Died: August 1, 1920 Mumbai, Maharashtra, India
Occupation: Author, Politician, Freedom Fighter, Social Reformer
Political Party: Indian National Congress
Movement: Indian Independence movement
Achievements: Considered as Father of Indian National Movement; Founded “Deccan Education Society” to impart quality education to India’s youth; was a member of the Municipal Council of Pune, Bombay Legislature, and an elected ‘Fellow’ of the Bombay University; formed Home Rule League in 1916 to attain the goal of Swaraj.
Bal Gangadhar Tilak was the father of Indian nationalism. He imbued the Indian people with patriotic fervour. He gave the famous slogan – “Swaraj is my birth right and I shall have it“. He made congress a mass movement. He brought politics out of the drawing rooms of the intellectuals. He did not consider educated few to be his audience. He addressed his spoken as well as written word to the Indian masses. He knew fully well the fact that once the teeming millions were awakened of the slavish slumber, it would be difficult for the foreign master to rule over India. In this Tilak was a little ahead of his times.
Bal Gangadhar Tilak was a born revolutionary. He is rightly called the father of political unrest in India. He gave new meaning to politics. For him politics meant suffering and sacrifice. And for this, by common consent, he was given the epithet – ‘Lokmanaya’ – respected by all. He made people patriotic and fearless. In the first decade of the present century his popularity touched its zenith and he was probably the tallest man then living in India.
Bal Gangadhar Tilak was born at Ratnagiri on the Konkan Coast on July 23, 1856. He was a Chitpavan Brahman – a sect which was de facto ruler of the Maratha kingdom. He was brought up in the strictly orthodox Brahman traditions. His father was a primary schools teacher drawing a meager salary of 10 per month. Later on he rose to be an inspector of primary schools. He was a great scholar of Sanskrit and Mathematics. Tilak also imbibed love for these subjects from his father. Tilak passed matriculation examination at the age of 16 from Poona High School and he was married soon after he passed his matriculation. His father died a few months before his marriage. He joined Deccan college, Poona for higher education. During his college days he held orthodox views and expressed them in an out-spoken manner so much so that his friends even nicknamed him “Blunt”. He had around him a number of friends who later on rose to eminence. He passed his graduation in 1877 and got his law degree two years later. Instead of trying for a well paid government job, he decided to dedicate his life to service.
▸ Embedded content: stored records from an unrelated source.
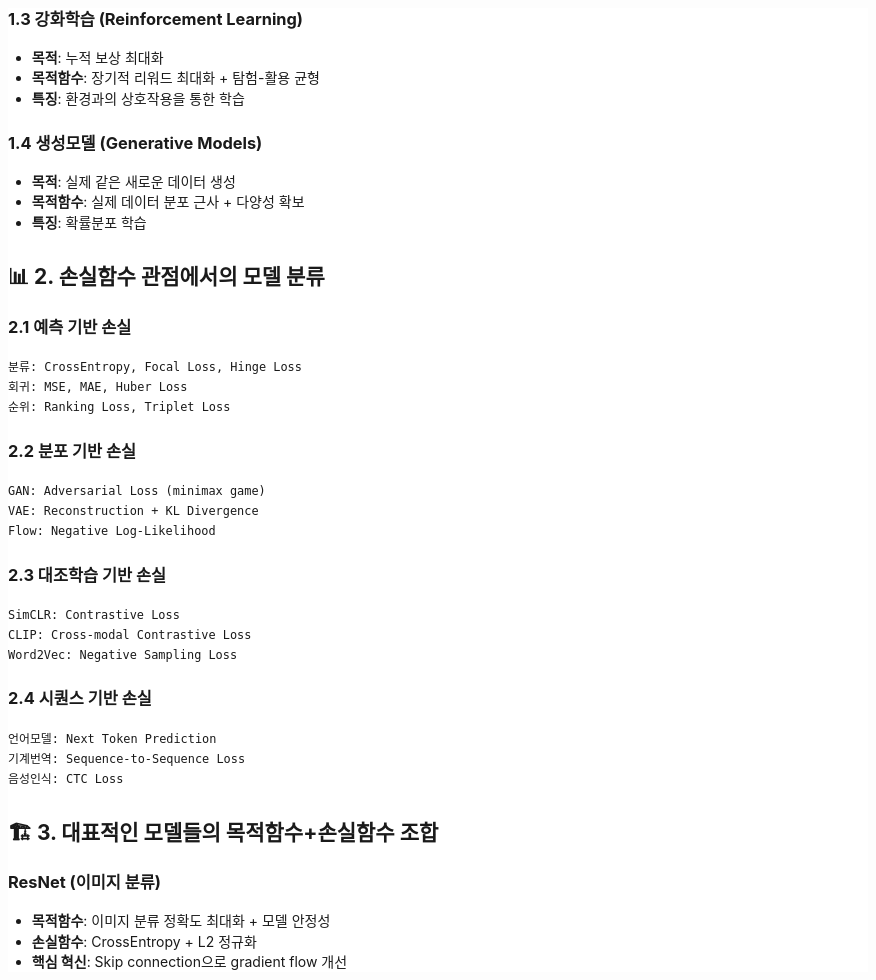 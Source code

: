### 1.3 **강화학습 (Reinforcement Learning)**

- **목적**: 누적 보상 최대화
- **목적함수**: 장기적 리워드 최대화 + 탐험-활용 균형
- **특징**: 환경과의 상호작용을 통한 학습

### 1.4 **생성모델 (Generative Models)**

- **목적**: 실제 같은 새로운 데이터 생성
- **목적함수**: 실제 데이터 분포 근사 + 다양성 확보
- **특징**: 확률분포 학습

## 📊 2. 손실함수 관점에서의 모델 분류

### 2.1 **예측 기반 손실**

```
분류: CrossEntropy, Focal Loss, Hinge Loss
회귀: MSE, MAE, Huber Loss
순위: Ranking Loss, Triplet Loss
```

### 2.2 **분포 기반 손실**

```
GAN: Adversarial Loss (minimax game)
VAE: Reconstruction + KL Divergence  
Flow: Negative Log-Likelihood
```

### 2.3 **대조학습 기반 손실**

```
SimCLR: Contrastive Loss
CLIP: Cross-modal Contrastive Loss
Word2Vec: Negative Sampling Loss
```

### 2.4 **시퀀스 기반 손실**

```
언어모델: Next Token Prediction
기계번역: Sequence-to-Sequence Loss
음성인식: CTC Loss
```

## 🏗️ 3. 대표적인 모델들의 목적함수+손실함수 조합

### **ResNet (이미지 분류)**

- **목적함수**: 이미지 분류 정확도 최대화 + 모델 안정성
- **손실함수**: CrossEntropy + L2 정규화
- **핵심 혁신**: Skip connection으로 gradient flow 개선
He was convinced about the dire need of private institutions in the fields of education. He often discussed this point with his friends and they all agreed that self-sacrifice was the only means for attaining their goal. In his own words, “We were men with our brains in a fever heat with the thoughts of the degraded condition of our country and after long agitation we had formed the opinion that the salvation of our motherland was to be found in education alone”. Thus education was the field which he chose for his future activity along with his two friends – Agarkas and Chiplunkar. They opened the New English School at Poona, which became very popular and attracted a large number of students because of its reputation of self-sacrificing and devoted staff.
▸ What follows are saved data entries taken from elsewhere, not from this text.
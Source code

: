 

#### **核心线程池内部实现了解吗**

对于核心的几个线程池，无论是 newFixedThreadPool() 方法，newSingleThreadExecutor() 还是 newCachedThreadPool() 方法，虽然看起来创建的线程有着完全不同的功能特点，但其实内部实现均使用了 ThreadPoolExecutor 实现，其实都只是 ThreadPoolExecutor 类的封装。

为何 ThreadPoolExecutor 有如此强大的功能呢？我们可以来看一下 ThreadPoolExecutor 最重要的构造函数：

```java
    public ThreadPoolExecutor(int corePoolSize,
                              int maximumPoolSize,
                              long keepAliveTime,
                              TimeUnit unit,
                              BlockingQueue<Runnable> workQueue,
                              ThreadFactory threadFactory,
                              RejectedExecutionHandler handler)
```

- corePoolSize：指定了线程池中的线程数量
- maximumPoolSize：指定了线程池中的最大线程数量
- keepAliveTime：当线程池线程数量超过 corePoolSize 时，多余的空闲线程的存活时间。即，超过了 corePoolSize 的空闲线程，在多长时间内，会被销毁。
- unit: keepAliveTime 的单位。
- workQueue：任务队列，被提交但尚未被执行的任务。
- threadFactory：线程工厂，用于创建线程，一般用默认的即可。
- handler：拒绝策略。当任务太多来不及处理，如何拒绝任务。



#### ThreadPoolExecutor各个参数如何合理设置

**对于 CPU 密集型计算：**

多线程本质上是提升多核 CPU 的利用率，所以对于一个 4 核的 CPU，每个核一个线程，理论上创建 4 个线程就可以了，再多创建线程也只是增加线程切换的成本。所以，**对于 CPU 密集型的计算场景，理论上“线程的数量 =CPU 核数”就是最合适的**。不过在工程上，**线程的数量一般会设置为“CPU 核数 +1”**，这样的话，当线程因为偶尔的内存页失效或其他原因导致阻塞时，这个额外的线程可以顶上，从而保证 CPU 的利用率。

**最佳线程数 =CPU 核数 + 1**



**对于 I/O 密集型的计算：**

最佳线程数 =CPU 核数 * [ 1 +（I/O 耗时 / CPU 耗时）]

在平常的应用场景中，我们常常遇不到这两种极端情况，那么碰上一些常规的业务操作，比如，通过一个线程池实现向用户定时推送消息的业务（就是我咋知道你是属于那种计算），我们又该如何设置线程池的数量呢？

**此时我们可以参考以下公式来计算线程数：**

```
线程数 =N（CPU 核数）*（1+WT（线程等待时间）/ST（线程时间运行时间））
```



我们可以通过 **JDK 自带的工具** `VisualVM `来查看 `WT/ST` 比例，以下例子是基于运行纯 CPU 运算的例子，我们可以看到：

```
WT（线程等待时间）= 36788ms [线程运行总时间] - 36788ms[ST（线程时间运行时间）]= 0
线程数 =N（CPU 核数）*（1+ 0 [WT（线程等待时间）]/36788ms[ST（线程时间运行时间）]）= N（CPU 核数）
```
Tilak also started two weeklies the ‘Maratha’ in English and the ‘Kesari’ (lion) in Marathi in 1881. Through these periodicals Tilak aimed at mass education and national awakening. Like the educational institution he opened these weeklies also became very popular. He gave vent to his nationalistic views very fearlessly and struck at any wrong or abuse. He raised his voice against the ‘Age of Consent Bill’. He opposed the idea of government to interfere in the social life of the people. He was also instrumental in establishing the Deccan Education Society in 1885.
Tilak was proud of India’s past and cultural heritage. He wanted Indians to appreciate their glorious past. He re-organized the Ganpati and the Shivaji festivals to boost the moral dignity and self-esteem of the people. He wanted Indian youth to inculcate sense of patriotism, courage and discipline.
Tilak fiercely opposed the partition of Bengal in 1905. He popularized the concept of Swadeshi and Swaraj. Bipan Chander Pal and Lala Lajpat Rai also joined Tilak to educate people against the partition of Bengal. They galvanized Indian masses and instilled in them yearning for liberty. Tilak was charged for anti-government activities and was sentenced to six years rigorous imprisonment and sent to Mandalay. The people resented it and riots broke out and lasted for six days at different places.
After his jail term, Tilak started Home Rule Movement, which played a memorable role in the political life of the country. He visited England in 1918 as a delegate of the Home Rule League. The end came to this scholar, educator, journalist and a remarkable leader on August 1, 1920. The entire country was plunged into grief. Gandhiji said about him “He had dedicated his wonderful talents to the country. No man preached the gospel of Swaraj with the consistency and insistence of the Lokmanya. His countrymen, therefore, implicity believed in him. He will go down to the generations yet unborn as a maker of modern India.” No doubt the generations to come will remember him as one whose supreme concern was the nation and its unbuilding and who suffered and sacrificed for it.